In het onderhavige geval heeft de rechtbank in haar vonnis van 13 maart 2012 verstaan dat de bewindvoerder, nadat haar vonnis in kracht van gewijsde is gegaan, onverwijld overgaat tot het opmaken van de slotuitdelingslijst. Vervolgens heeft de bewindvoerder in de procedure die hij tegen de vader van [verzoeker] had aangespannen, ter comparitie van 20 juni 2012 een schikking getroffen. Door aldus te handelen heeft de bewindvoerder niet in strijd gehandeld met de op hem rustende verplichting om bij het innen van baten voor de boedel voortvarend te werk te gaan.

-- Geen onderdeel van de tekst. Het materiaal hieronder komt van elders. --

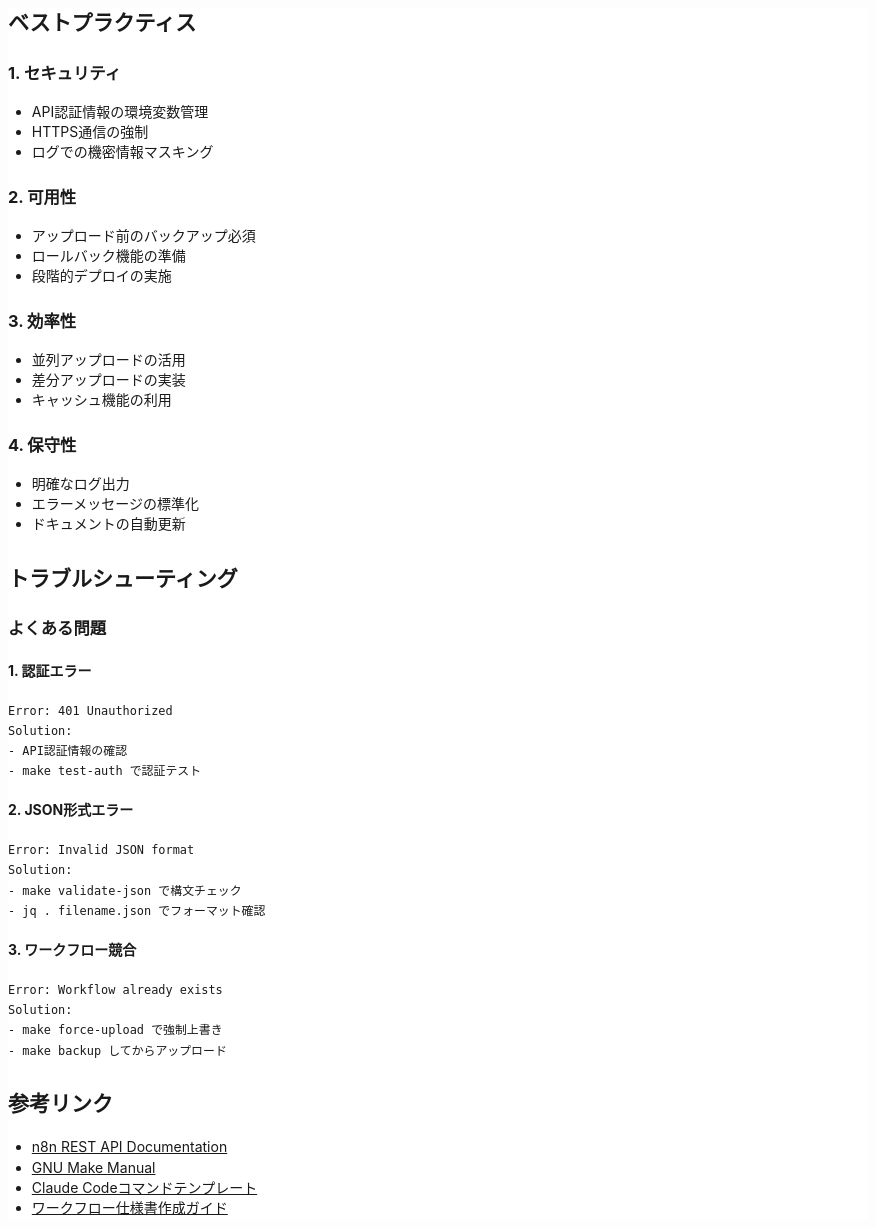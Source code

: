 ## ベストプラクティス

### 1. セキュリティ
- API認証情報の環境変数管理
- HTTPS通信の強制
- ログでの機密情報マスキング

### 2. 可用性
- アップロード前のバックアップ必須
- ロールバック機能の準備
- 段階的デプロイの実施

### 3. 効率性
- 並列アップロードの活用
- 差分アップロードの実装
- キャッシュ機能の利用

### 4. 保守性
- 明確なログ出力
- エラーメッセージの標準化
- ドキュメントの自動更新

## トラブルシューティング

### よくある問題

#### 1. 認証エラー
```bash
Error: 401 Unauthorized
Solution: 
- API認証情報の確認
- make test-auth で認証テスト
```

#### 2. JSON形式エラー
```bash
Error: Invalid JSON format
Solution:
- make validate-json で構文チェック
- jq . filename.json でフォーマット確認
```

#### 3. ワークフロー競合
```bash
Error: Workflow already exists
Solution:
- make force-upload で強制上書き
- make backup してからアップロード
```

## 参考リンク

- [n8n REST API Documentation](https://docs.n8n.io/api/)
- [GNU Make Manual](https://www.gnu.org/software/make/manual/)
- [Claude Codeコマンドテンプレート](./claude-commands.md)
- [ワークフロー仕様書作成ガイド](./workflow-specifications.md)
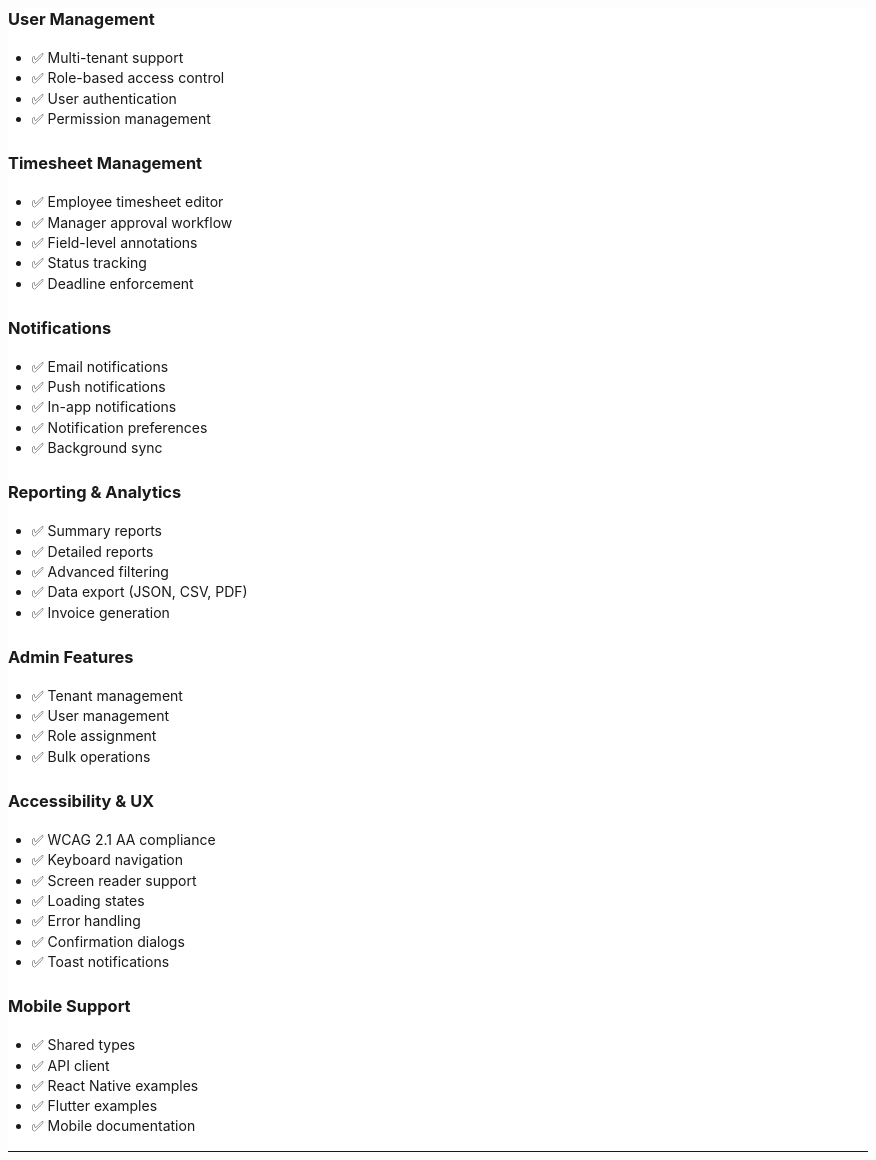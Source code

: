 ### User Management
- ✅ Multi-tenant support
- ✅ Role-based access control
- ✅ User authentication
- ✅ Permission management

### Timesheet Management
- ✅ Employee timesheet editor
- ✅ Manager approval workflow
- ✅ Field-level annotations
- ✅ Status tracking
- ✅ Deadline enforcement

### Notifications
- ✅ Email notifications
- ✅ Push notifications
- ✅ In-app notifications
- ✅ Notification preferences
- ✅ Background sync

### Reporting & Analytics
- ✅ Summary reports
- ✅ Detailed reports
- ✅ Advanced filtering
- ✅ Data export (JSON, CSV, PDF)
- ✅ Invoice generation

### Admin Features
- ✅ Tenant management
- ✅ User management
- ✅ Role assignment
- ✅ Bulk operations

### Accessibility & UX
- ✅ WCAG 2.1 AA compliance
- ✅ Keyboard navigation
- ✅ Screen reader support
- ✅ Loading states
- ✅ Error handling
- ✅ Confirmation dialogs
- ✅ Toast notifications

### Mobile Support
- ✅ Shared types
- ✅ API client
- ✅ React Native examples
- ✅ Flutter examples
- ✅ Mobile documentation

---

Bij het vorenstaande verdient opmerking dat de verplichtingen die voor [verzoeker] voortvloeiden uit de toepassing van de schuldsaneringsregeling, na ommekomst van de termijn van art. 349a Fw ten einde zijn gekomen. Het oordeel van de rechtbank moet dan ook aldus worden verstaan dat het nadeel dat [verzoeker] ondervindt van het feit dat het opmaken van de slotuitdelingslijst op zich laat wachten, minder zwaar weegt dan het belang van de schuldeisers dat de door de bewindvoerder te treffen schikking leidt tot een actief voor de te vereffenen boedel. Dit oordeel getuigt niet van een onjuiste rechtsopvatting en is niet onbegrijpelijk.
4. Beslissing
De Hoge Raad verwerpt het beroep.
Deze beschikking is gegeven door de vice-president E.J. Numann als voorzitter en de raadsheren C.A. Streefkerk, C.E. Drion, G. Snijders en M.V. Polak, en in het openbaar uitgesproken door de raadsheer M.A. Loth op 29 maart 2013.